Planting saplings_25155

The north of England is set to for years of tree planting after ambitious plans to create a new ‘Northern Forest’ along the M62 corridor have been given a kick-start following an announcement by the PM Theresa May.

Over the next 25 years, the Woodland Trust and Community Forest Trust are aiming to plant more than 50 million trees from Liverpool to Hull, with the government providing almost £6 million to launch the first project of its kind for more than a quarter of a century.

Spanning more than 120 miles between Bradford, Leeds, Manchester and Liverpool, the proposed Northern Forest will help boost habitats for woodland birds and bats and protect iconic species such as the red squirrel – alongside providing a tranquil space to be enjoyed by millions of people living in the area.

The announcement forms part of the government’s upcoming 25 Year Environment Plan, which will set out how we can be the first generation to leave the environment in a better state than we inherited it.

PM Theresa May said: “It’s vital that we leave our planet in a better state than we found it, with cleaner air, stronger protections for animal welfare and greener spaces for everyone to enjoy.”

Environment Secretary Michael Gove added: “This new Northern Forest is an ambitious and exciting project that will create a vast ribbon of woodland cover in northern England stretching from coast to coast, providing a rich habitat for wildlife to thrive, and a natural environment for millions of people to enjoy.

“This new forest will help us deliver a Green Brexit and help to deliver on our pledge to leave the environment in a better state than we found it.”

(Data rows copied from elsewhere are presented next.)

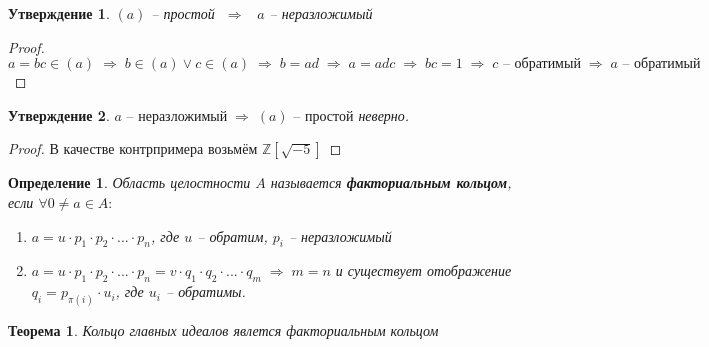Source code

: \documentclass[12pt, a4paper]{article}
\newcommand{\ra}{\;\Rightarrow\;}
\newcommand{\Z}{\mathds{Z}}
\theoremstyle{plain}
\newtheorem*{Th*}{Теорема}
\newtheorem{Def}{Определение}
\newtheorem*{Statement*}{Утверждение}
\theoremstyle{definition}
\begin{document}
\begin{Statement*}
    $(a)$ -- простой $\ra\;\; a$ -- неразложимый 
\end{Statement*}
\begin{proof}
    $a = bc\in (a)\ra b\in (a) \vee c\in(a)\ra b = ad\ra a=adc \ra bc = 1 \ra c\text{ -- обратимый} \ra a\text{ -- обратимый}$\\
\end{proof}
\begin{Statement*}
    $a\text{ -- неразложимый} \ra (a) \text{ -- простой}$ неверно.
\end{Statement*}
\begin{proof}
    В качестве контрпримера возьмём $\Z[\sqrt{-5}]$
\end{proof}
\begin{Def}
    Область целостности $A$ называется \textbf{факториальным кольцом}, если $\forall 0\neq a\in A:$
    \begin{enumerate}
        \item $ a = u\cdot p_1\cdot p_2\cdot...\cdot p_n$, где $u$ -- обратим, $p_i$ -- неразложимый
        \item $ a = u\cdot p_1\cdot p_2\cdot...\cdot p_n = v\cdot q_1\cdot q_2\cdot...\cdot q_m\ra m=n$ и существует отображение $q_i = p_{\pi(i)}\cdot u_i$, где $u_i$ -- обратимы.
    \end{enumerate}
\end{Def}
\begin{Th*}
    Кольцо главных идеалов явлется факториальным кольцом
\end{Th*}
\end{document}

Austin Brady, director of conservation at the Woodland Trust, said that planting many more trees, woods and forests would deliver a better environment for all – locking up carbon on a large scale, boosting wildlife habitat and greening our towns and cities.

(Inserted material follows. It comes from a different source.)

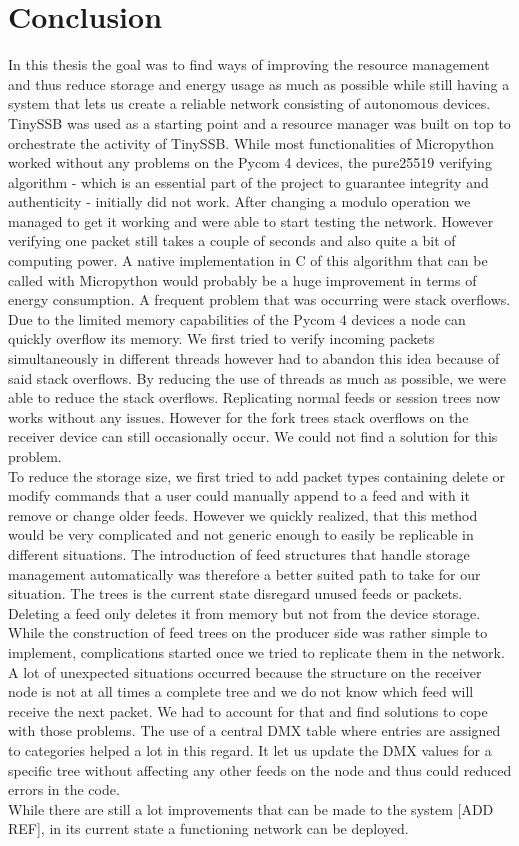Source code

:\chapter{Conclusion}
In this thesis the goal was to find ways of improving the resource management and thus reduce storage and energy usage as much as possible while still having a system that lets us create a reliable network consisting of autonomous devices. TinySSB was used as a starting point and a resource manager was built on top to orchestrate the activity of TinySSB. While most functionalities of Micropython worked without any problems on the Pycom 4 devices, the pure25519 verifying algorithm - which is an essential part of the project to guarantee integrity and authenticity - initially did not work. After changing a modulo operation we managed to get it working and were able to start testing the network. However verifying one packet still takes a couple of seconds and also quite a bit of computing power. A native implementation in C of this algorithm that can be called with Micropython would probably be a huge improvement in terms of energy consumption. A frequent problem that was occurring were stack overflows. Due to the limited memory capabilities of the Pycom 4 devices a node can quickly overflow its memory. We first tried to verify incoming packets simultaneously in different threads however had to abandon this idea because of said stack overflows. By reducing the use of threads as much as possible, we were able to reduce the stack overflows. Replicating normal feeds or session trees now works without any issues. However for the fork trees stack overflows on the receiver device can still occasionally occur. We could not find a solution for this problem. \\
To reduce the storage size, we first tried to add packet types containing delete or modify commands that a user could manually append to a feed and with it remove or change older feeds. However we quickly realized, that this method would be very complicated and not generic enough to easily be replicable in different situations. The introduction of feed structures that handle storage management automatically was therefore a better suited path to take for our situation. The trees is the current state disregard unused feeds or packets. Deleting a feed only deletes it from memory but not from the device storage. While the construction of feed trees on the producer side was rather simple to implement, complications started once we tried to replicate them in the network. A lot of unexpected situations occurred because the structure on the receiver node is not at all times a complete tree and we do not know which feed will receive the next packet. We had to account for that and find solutions to cope with those problems. The use of a central DMX table where entries are assigned to categories helped a lot in this regard. It let us update the DMX values for a specific tree without affecting any other feeds on the node and thus could reduced errors in the code. \\
While there are still a lot improvements that can be made to the system [ADD REF], in its current state a functioning network can be deployed.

“The Woodland Trust and Community Forest Trust estimate the new forest will generate more than £2 billion for the country’s economy. The area’s breathtaking scenery and landscape is famous across the world, and this scheme will help bolster it for future generations," he said.

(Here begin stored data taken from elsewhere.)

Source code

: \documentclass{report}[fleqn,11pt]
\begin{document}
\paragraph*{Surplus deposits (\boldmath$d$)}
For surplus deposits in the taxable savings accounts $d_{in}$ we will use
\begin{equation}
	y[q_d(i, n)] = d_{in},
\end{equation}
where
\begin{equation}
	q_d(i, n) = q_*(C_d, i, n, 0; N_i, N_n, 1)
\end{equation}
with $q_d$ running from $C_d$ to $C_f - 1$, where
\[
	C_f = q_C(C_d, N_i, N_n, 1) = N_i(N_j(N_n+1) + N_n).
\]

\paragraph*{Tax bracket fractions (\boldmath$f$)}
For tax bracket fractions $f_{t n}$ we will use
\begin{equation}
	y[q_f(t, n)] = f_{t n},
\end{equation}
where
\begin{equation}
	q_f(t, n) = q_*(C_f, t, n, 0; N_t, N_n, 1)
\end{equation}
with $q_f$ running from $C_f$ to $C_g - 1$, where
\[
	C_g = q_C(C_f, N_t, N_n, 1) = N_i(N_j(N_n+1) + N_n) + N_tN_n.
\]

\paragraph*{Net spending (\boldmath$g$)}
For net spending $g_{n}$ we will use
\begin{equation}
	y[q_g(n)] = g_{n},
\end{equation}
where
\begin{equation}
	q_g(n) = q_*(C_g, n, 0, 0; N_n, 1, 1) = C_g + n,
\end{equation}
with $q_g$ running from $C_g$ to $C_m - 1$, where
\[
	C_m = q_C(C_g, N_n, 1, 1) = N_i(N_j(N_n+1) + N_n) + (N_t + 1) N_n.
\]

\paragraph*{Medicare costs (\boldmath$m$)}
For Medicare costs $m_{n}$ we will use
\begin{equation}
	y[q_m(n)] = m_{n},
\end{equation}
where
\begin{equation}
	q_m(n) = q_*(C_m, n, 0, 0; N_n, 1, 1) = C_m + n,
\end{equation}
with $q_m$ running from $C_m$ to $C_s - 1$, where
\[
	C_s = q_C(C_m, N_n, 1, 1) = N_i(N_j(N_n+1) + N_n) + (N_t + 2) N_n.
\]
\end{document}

The first planting will begin in March this year, supported by funding from the Heritage Lottery Fund, at the Woodland Trust’s 680-hectare Northern Forest flagship site at Smithills, Bolton. The Woodland Trust is already committed to investing more than £10 million in this project and several others over the wider forest area.

The Northern Forest will connect the five Community Forests in the north of England – the Mersey Forest, Manchester City of Trees, South Yorkshire Community Forest, the Leeds White Rose Forest and the HEYwoods Project – with green infrastructure and woodland created in and around major urban centres such as Chester, Liverpool, Leeds, and Manchester.

It will follow on from the successful National Forest, which transformed 200 square miles of industrial site in the heart of England. The forest now attracts more than eight million visitors a year and has seen wildlife like otters, water voles and dragonflies flourish.

NFU comment:

NFU Director of Policy Andrew Clark said: “Farmers manage over 70% of the UK’s land and play a unique role in producing food while protecting and enhancing our countryside.

“Provided that the importance of food production is not forgotten, the Northern Forest project offers a new opportunity for farmers to contribute towards creating a rich habitat for wildlife to thrive, and a natural environment for people to enjoy.

“Next week the NFU is meeting with the Woodland Trust to discuss the project and we await further information. We know the Woodland Trust and the Community Forest Trust will work with farmers to ensure this project creates a productive, agricultural landscape that suits us all.”